Alan Pardew would probably prefer not to try to imagine what might have happened if Luis Suárez had played. The Uruguayan's suspension was supposed to make this a routine three points for Newcastle United but, instead of banishing lingering relegation fears, they folded in the face of Philippe Coutinho and friends.
With Coutinho midfield brilliance personified, Daniel Sturridge the striker he has long promised to be and Jordan Henderson and Stewart Downing suggesting they were not such bad Anfield buys after all, this was the brightest of spring evenings for Brendan Rodgers but a strong contender for the worst 90 minutes of his good friend Pardew's career.
Newcastle's manager had demanded a performance "worthy of the black-and-white shirt" from his players but, judging by their display, several were evidently wearing earplugs.
The game had barely kicked off when Coutinho set the tone, the 20-year-old Brazilian picking out Glen Johnson on the right with the cutest of passes. The right-back – watched by the England manager, Roy Hodgson – delivered a superb low cross which Sturridge would surely have tapped in but for Mapou Yanga-Mbiwa's last-ditch, sliding intervention.
Failing to heed this reprieve, Pardew's defence foolishly stepped out following the half-clearance of a Downing corner. Moving up en masse, they left Rob Elliot horribly isolated and when the ball was looped back into the box by Downing, Daniel Agger, onside and alone in acres of space, duly planted a header well beyond the goalkeeper's grasp.
It quickly got worse for Pardew. Sturridge and Coutinho exchanged passes, the latter sending the striker racing through the middle and drawing Elliot off his line. With the goalkeeper committed, Sturridge unselfishly slipped the ball to Henderson. Arriving at pace, the former Sunderland midfielder seamlessly directed a crisp shot into the back of the net.
Henderson's sudden prominence served to revive unpleasant memories of the 3-0 defeat here by Sunderland a fortnight ago and as the crowd murmured and muttered its discontent, Pardew's increasingly agitated body language painted an uneasy portrait of a man under severe stress.
It was down to their quicker brains and faster feet but it often seemed as if Liverpool possessed an extra player. As Coutinho drifted nonchalantly away from Yohan Cabaye, Pardew shook his head. When Mathieu Debuchy became sucked into a concentration-diverting running dispute with Sturridge he flapped a fist in despair.
An amalgam of anger, frustration and sheer bewilderment was writ large on the Newcastle manager's face because this was a pale imitation of the side who finished fifth last season.
Twelve months ago Pardew was well on the way to coronation as manager of the year but now he was left cursing as James Perch, unmarked and six yards out, headed agonisingly wide when a Liverpool defence generally protected superbly by the excellent Lucas's deep-lying-midfield role was caught cold.
If only that chance had fallen to Papiss Cissé.
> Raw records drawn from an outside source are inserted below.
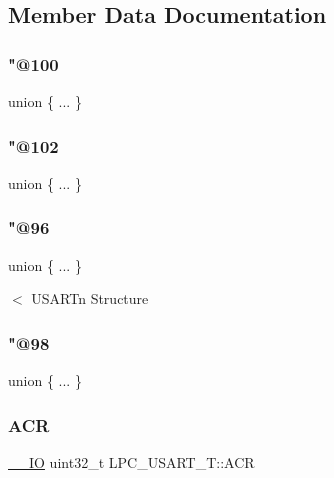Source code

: \subsection{Member Data Documentation}
\mbox{\label{struct_l_p_c___u_s_a_r_t___t_a42d72c6ffc8cf715cc2e5b56119da0c4}} 
\subsubsection{\texorpdfstring{"@100}{@100}}
{\footnotesize\ttfamily union \{ ... \} }

\mbox{\label{struct_l_p_c___u_s_a_r_t___t_acc0fef84d5db12519e1b0bce5dd4a4ee}} 
\subsubsection{\texorpdfstring{"@102}{@102}}
{\footnotesize\ttfamily union \{ ... \} }

\mbox{\label{struct_l_p_c___u_s_a_r_t___t_ab5e184b063dc5bf88dfafbdd8a7590a1}} 
\subsubsection{\texorpdfstring{"@96}{@96}}
{\footnotesize\ttfamily union \{ ... \} }

$<$ U\+S\+A\+R\+Tn Structure \mbox{\label{struct_l_p_c___u_s_a_r_t___t_a99f0a7fe6ecce9ffd7287570957b90f9}} 
\subsubsection{\texorpdfstring{"@98}{@98}}
{\footnotesize\ttfamily union \{ ... \} }

\mbox{\label{struct_l_p_c___u_s_a_r_t___t_a443bb067899c7f269dc903a26522f44b}} 
\subsubsection{\texorpdfstring{A\+CR}{ACR}}
{\footnotesize\ttfamily \hyperlink{core__sc300_8h_aec43007d9998a0a0e01faede4133d6be}{\+\_\+\+\_\+\+IO} uint32\+\_\+t L\+P\+C\+\_\+\+U\+S\+A\+R\+T\+\_\+\+T\+::\+A\+CR}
Instead Pardew's lone striker was rendered virtually ineffective by lack of support from a malfunctioning midfield in which Cheik Tioté looked the faintest shadow of the warrior of old.
It was no surprise when Newcastle re-emerged for the second half with Hatem Ben Arfa – coveted by Liverpool – and Yoan Gouffran on in place of Perch and Jonas Gutiérrez. Tioté, meanwhile, had clearly been instructed to attempt to stick to Coutinho like glue.
The Ivorian, though, had clearly come unstuck and was nowhere to be seen as Coutinho surged forward after seizing on Ben Arfa's concession of possession. Deceiving the desperately back-pedalling Steven Taylor courtesy of an adroit step-over, Newcastle's nemesis dinked the ball to Sturridge. As the former Chelsea striker's rising shot hit the roof of the net Rodgers celebrated goal No3.
Sturridge soon had a second goal. Noting that Newcastle were suddenly holding a very high defensive line, Gerrard unleashed an intelligent long pass which left Henderson played onside by Debuchy and honing in on goal. A neat, highly astute little ball to Sturridge and an ensuing shot later the score became 4-0.
Newcastle's legion of technically accomplished but suddenly brittle and naive-looking French players had surrendered and were staggering around in apparent disbelief.
Next Fabio Borini used his first touch after replacing Gerrard to connect with Downing's delivery before shooting beyond Elliot. Then Debuchy, already booked, was sent off for an awful tackle on Coutinho and five down swiftly turned to six as Henderson's free-kick crept in, unchallenged, at the far post. It prefaced an intense touchline conversation between Pardew and Taylor.
"Going down," sang the Liverpool fans as all round them Newcastle supporters either booed or sat in head-in-hands mode wondering how it had come to this.